Action item
Repeat each entry exactly. Drop every image.

The records

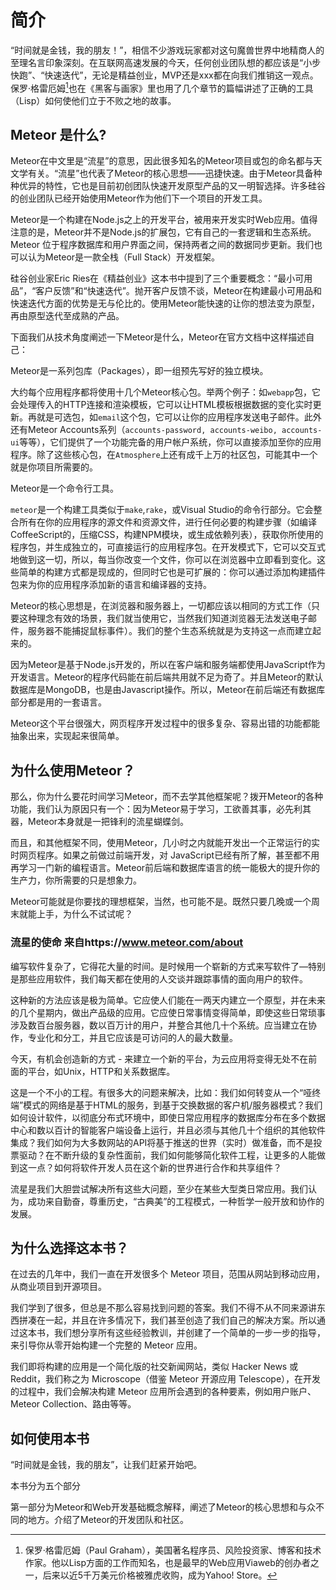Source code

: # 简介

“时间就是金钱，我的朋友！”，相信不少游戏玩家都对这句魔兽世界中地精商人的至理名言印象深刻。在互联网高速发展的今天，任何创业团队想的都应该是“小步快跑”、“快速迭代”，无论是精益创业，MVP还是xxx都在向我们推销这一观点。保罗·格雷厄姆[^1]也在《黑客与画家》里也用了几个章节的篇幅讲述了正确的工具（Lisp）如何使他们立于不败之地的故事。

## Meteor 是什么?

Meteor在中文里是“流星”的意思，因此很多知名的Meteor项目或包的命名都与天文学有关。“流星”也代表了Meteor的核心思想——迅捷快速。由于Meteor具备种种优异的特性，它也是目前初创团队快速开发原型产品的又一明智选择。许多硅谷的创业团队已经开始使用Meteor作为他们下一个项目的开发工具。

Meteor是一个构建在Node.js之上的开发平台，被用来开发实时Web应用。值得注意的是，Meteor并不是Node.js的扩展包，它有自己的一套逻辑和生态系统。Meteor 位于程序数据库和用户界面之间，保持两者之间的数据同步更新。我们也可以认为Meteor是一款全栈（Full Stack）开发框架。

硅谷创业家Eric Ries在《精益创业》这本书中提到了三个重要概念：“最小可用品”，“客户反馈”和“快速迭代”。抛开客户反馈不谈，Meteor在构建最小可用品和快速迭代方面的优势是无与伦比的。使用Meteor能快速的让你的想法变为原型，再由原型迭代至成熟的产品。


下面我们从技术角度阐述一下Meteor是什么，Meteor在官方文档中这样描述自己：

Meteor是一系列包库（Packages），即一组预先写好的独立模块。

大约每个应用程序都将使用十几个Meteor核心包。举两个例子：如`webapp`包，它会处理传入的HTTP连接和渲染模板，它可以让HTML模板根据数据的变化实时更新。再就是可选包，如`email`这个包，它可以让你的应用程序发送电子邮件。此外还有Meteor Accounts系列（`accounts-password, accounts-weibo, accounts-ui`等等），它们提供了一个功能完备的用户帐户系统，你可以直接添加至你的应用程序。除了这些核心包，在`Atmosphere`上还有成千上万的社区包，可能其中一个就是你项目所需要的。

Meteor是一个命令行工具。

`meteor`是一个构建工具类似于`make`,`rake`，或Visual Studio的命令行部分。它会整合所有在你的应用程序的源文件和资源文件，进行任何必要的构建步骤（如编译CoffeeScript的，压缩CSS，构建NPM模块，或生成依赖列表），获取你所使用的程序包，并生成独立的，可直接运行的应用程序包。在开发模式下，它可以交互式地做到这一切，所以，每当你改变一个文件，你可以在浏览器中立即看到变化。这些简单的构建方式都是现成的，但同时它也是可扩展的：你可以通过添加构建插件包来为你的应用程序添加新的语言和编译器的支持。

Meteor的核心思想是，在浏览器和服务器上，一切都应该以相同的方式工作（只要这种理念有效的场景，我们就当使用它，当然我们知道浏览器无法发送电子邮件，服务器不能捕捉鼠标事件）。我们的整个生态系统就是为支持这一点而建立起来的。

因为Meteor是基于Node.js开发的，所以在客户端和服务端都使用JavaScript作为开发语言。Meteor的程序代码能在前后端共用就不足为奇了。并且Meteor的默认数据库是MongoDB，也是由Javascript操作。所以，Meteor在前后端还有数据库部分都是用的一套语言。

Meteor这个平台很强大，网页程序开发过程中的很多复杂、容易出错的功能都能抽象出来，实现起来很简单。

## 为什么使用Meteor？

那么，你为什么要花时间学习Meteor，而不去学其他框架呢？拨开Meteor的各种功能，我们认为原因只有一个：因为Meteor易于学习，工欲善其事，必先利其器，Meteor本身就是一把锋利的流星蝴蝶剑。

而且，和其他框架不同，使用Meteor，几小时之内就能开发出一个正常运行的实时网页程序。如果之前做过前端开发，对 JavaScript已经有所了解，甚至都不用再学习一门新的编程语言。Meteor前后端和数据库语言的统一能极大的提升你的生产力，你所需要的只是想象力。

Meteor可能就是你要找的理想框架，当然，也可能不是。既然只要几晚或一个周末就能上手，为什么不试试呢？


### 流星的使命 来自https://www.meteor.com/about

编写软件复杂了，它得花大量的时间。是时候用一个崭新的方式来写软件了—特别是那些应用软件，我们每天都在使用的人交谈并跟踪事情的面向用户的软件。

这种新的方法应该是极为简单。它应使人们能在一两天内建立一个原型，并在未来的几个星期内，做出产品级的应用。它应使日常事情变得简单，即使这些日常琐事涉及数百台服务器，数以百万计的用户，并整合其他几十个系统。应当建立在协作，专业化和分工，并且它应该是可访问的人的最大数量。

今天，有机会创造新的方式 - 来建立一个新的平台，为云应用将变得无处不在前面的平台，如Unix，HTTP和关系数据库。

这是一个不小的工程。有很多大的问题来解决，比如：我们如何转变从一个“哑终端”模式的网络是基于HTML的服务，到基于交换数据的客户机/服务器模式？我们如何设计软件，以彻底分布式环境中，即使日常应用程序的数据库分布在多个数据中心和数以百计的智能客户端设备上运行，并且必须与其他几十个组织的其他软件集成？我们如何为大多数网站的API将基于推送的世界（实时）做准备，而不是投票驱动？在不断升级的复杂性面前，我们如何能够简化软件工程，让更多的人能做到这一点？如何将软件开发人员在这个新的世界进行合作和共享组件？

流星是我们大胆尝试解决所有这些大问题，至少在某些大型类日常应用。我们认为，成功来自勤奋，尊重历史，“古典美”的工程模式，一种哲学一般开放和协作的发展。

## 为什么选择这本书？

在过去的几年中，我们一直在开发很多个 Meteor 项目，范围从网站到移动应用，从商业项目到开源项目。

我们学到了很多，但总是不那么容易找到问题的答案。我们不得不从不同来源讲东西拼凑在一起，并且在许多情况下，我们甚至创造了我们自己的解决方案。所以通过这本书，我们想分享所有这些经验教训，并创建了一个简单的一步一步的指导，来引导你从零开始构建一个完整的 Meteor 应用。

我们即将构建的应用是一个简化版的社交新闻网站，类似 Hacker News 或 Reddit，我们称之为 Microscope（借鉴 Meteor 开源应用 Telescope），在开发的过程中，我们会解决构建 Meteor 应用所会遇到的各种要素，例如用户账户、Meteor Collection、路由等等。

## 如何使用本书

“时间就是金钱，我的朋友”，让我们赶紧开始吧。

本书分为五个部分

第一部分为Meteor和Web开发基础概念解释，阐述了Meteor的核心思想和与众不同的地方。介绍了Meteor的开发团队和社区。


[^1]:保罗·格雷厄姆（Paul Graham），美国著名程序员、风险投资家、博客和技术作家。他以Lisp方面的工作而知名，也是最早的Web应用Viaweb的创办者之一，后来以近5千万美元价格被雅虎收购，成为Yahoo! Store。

Answer box
Source code

: # 简介

“时间就是金钱，我的朋友！”，相信不少游戏玩家都对这句魔兽世界中地精商人的至理名言印象深刻。在互联网高速发展的今天，任何创业团队想的都应该是“小步快跑”、“快速迭代”，无论是精益创业，MVP还是xxx都在向我们推销这一观点。保罗·格雷厄姆[^1]也在《黑客与画家》里也用了几个章节的篇幅讲述了正确的工具（Lisp）如何使他们立于不败之地的故事。

## Meteor 是什么?

Meteor在中文里是“流星”的意思，因此很多知名的Meteor项目或包的命名都与天文学有关。“流星”也代表了Meteor的核心思想——迅捷快速。由于Meteor具备种种优异的特性，它也是目前初创团队快速开发原型产品的又一明智选择。许多硅谷的创业团队已经开始使用Meteor作为他们下一个项目的开发工具。

Meteor是一个构建在Node.js之上的开发平台，被用来开发实时Web应用。值得注意的是，Meteor并不是Node.js的扩展包，它有自己的一套逻辑和生态系统。Meteor 位于程序数据库和用户界面之间，保持两者之间的数据同步更新。我们也可以认为Meteor是一款全栈（Full Stack）开发框架。

硅谷创业家Eric Ries在《精益创业》这本书中提到了三个重要概念：“最小可用品”，“客户反馈”和“快速迭代”。抛开客户反馈不谈，Meteor在构建最小可用品和快速迭代方面的优势是无与伦比的。使用Meteor能快速的让你的想法变为原型，再由原型迭代至成熟的产品。


下面我们从技术角度阐述一下Meteor是什么，Meteor在官方文档中这样描述自己：

Meteor是一系列包库（Packages），即一组预先写好的独立模块。

大约每个应用程序都将使用十几个Meteor核心包。举两个例子：如`webapp`包，它会处理传入的HTTP连接和渲染模板，它可以让HTML模板根据数据的变化实时更新。再就是可选包，如`email`这个包，它可以让你的应用程序发送电子邮件。此外还有Meteor Accounts系列（`accounts-password, accounts-weibo, accounts-ui`等等），它们提供了一个功能完备的用户帐户系统，你可以直接添加至你的应用程序。除了这些核心包，在`Atmosphere`上还有成千上万的社区包，可能其中一个就是你项目所需要的。

Meteor是一个命令行工具。

`meteor`是一个构建工具类似于`make`,`rake`，或Visual Studio的命令行部分。它会整合所有在你的应用程序的源文件和资源文件，进行任何必要的构建步骤（如编译CoffeeScript的，压缩CSS，构建NPM模块，或生成依赖列表），获取你所使用的程序包，并生成独立的，可直接运行的应用程序包。在开发模式下，它可以交互式地做到这一切，所以，每当你改变一个文件，你可以在浏览器中立即看到变化。这些简单的构建方式都是现成的，但同时它也是可扩展的：你可以通过添加构建插件包来为你的应用程序添加新的语言和编译器的支持。

Meteor的核心思想是，在浏览器和服务器上，一切都应该以相同的方式工作（只要这种理念有效的场景，我们就当使用它，当然我们知道浏览器无法发送电子邮件，服务器不能捕捉鼠标事件）。我们的整个生态系统就是为支持这一点而建立起来的。

因为Meteor是基于Node.js开发的，所以在客户端和服务端都使用JavaScript作为开发语言。Meteor的程序代码能在前后端共用就不足为奇了。并且Meteor的默认数据库是MongoDB，也是由Javascript操作。所以，Meteor在前后端还有数据库部分都是用的一套语言。

Meteor这个平台很强大，网页程序开发过程中的很多复杂、容易出错的功能都能抽象出来，实现起来很简单。

## 为什么使用Meteor？

那么，你为什么要花时间学习Meteor，而不去学其他框架呢？拨开Meteor的各种功能，我们认为原因只有一个：因为Meteor易于学习，工欲善其事，必先利其器，Meteor本身就是一把锋利的流星蝴蝶剑。

而且，和其他框架不同，使用Meteor，几小时之内就能开发出一个正常运行的实时网页程序。如果之前做过前端开发，对 JavaScript已经有所了解，甚至都不用再学习一门新的编程语言。Meteor前后端和数据库语言的统一能极大的提升你的生产力，你所需要的只是想象力。

Meteor可能就是你要找的理想框架，当然，也可能不是。既然只要几晚或一个周末就能上手，为什么不试试呢？


### 流星的使命 来自https://www.meteor.com/about

编写软件复杂了，它得花大量的时间。是时候用一个崭新的方式来写软件了—特别是那些应用软件，我们每天都在使用的人交谈并跟踪事情的面向用户的软件。

这种新的方法应该是极为简单。它应使人们能在一两天内建立一个原型，并在未来的几个星期内，做出产品级的应用。它应使日常事情变得简单，即使这些日常琐事涉及数百台服务器，数以百万计的用户，并整合其他几十个系统。应当建立在协作，专业化和分工，并且它应该是可访问的人的最大数量。

今天，有机会创造新的方式 - 来建立一个新的平台，为云应用将变得无处不在前面的平台，如Unix，HTTP和关系数据库。

这是一个不小的工程。有很多大的问题来解决，比如：我们如何转变从一个“哑终端”模式的网络是基于HTML的服务，到基于交换数据的客户机/服务器模式？我们如何设计软件，以彻底分布式环境中，即使日常应用程序的数据库分布在多个数据中心和数以百计的智能客户端设备上运行，并且必须与其他几十个组织的其他软件集成？我们如何为大多数网站的API将基于推送的世界（实时）做准备，而不是投票驱动？在不断升级的复杂性面前，我们如何能够简化软件工程，让更多的人能做到这一点？如何将软件开发人员在这个新的世界进行合作和共享组件？

流星是我们大胆尝试解决所有这些大问题，至少在某些大型类日常应用。我们认为，成功来自勤奋，尊重历史，“古典美”的工程模式，一种哲学一般开放和协作的发展。

## 为什么选择这本书？

在过去的几年中，我们一直在开发很多个 Meteor 项目，范围从网站到移动应用，从商业项目到开源项目。

我们学到了很多，但总是不那么容易找到问题的答案。我们不得不从不同来源讲东西拼凑在一起，并且在许多情况下，我们甚至创造了我们自己的解决方案。所以通过这本书，我们想分享所有这些经验教训，并创建了一个简单的一步一步的指导，来引导你从零开始构建一个完整的 Meteor 应用。

我们即将构建的应用是一个简化版的社交新闻网站，类似 Hacker News 或 Reddit，我们称之为 Microscope（借鉴 Meteor 开源应用 Telescope），在开发的过程中，我们会解决构建 Meteor 应用所会遇到的各种要素，例如用户账户、Meteor Collection、路由等等。

## 如何使用本书

“时间就是金钱，我的朋友”，让我们赶紧开始吧。

本书分为五个部分

第一部分为Meteor和Web开发基础概念解释，阐述了Meteor的核心思想和与众不同的地方。介绍了Meteor的开发团队和社区。


[^1]:保罗·格雷厄姆（Paul Graham），美国著名程序员、风险投资家、博客和技术作家。他以Lisp方面的工作而知名，也是最早的Web应用Viaweb的创办者之一，后来以近5千万美元价格被雅虎收购，成为Yahoo! Store。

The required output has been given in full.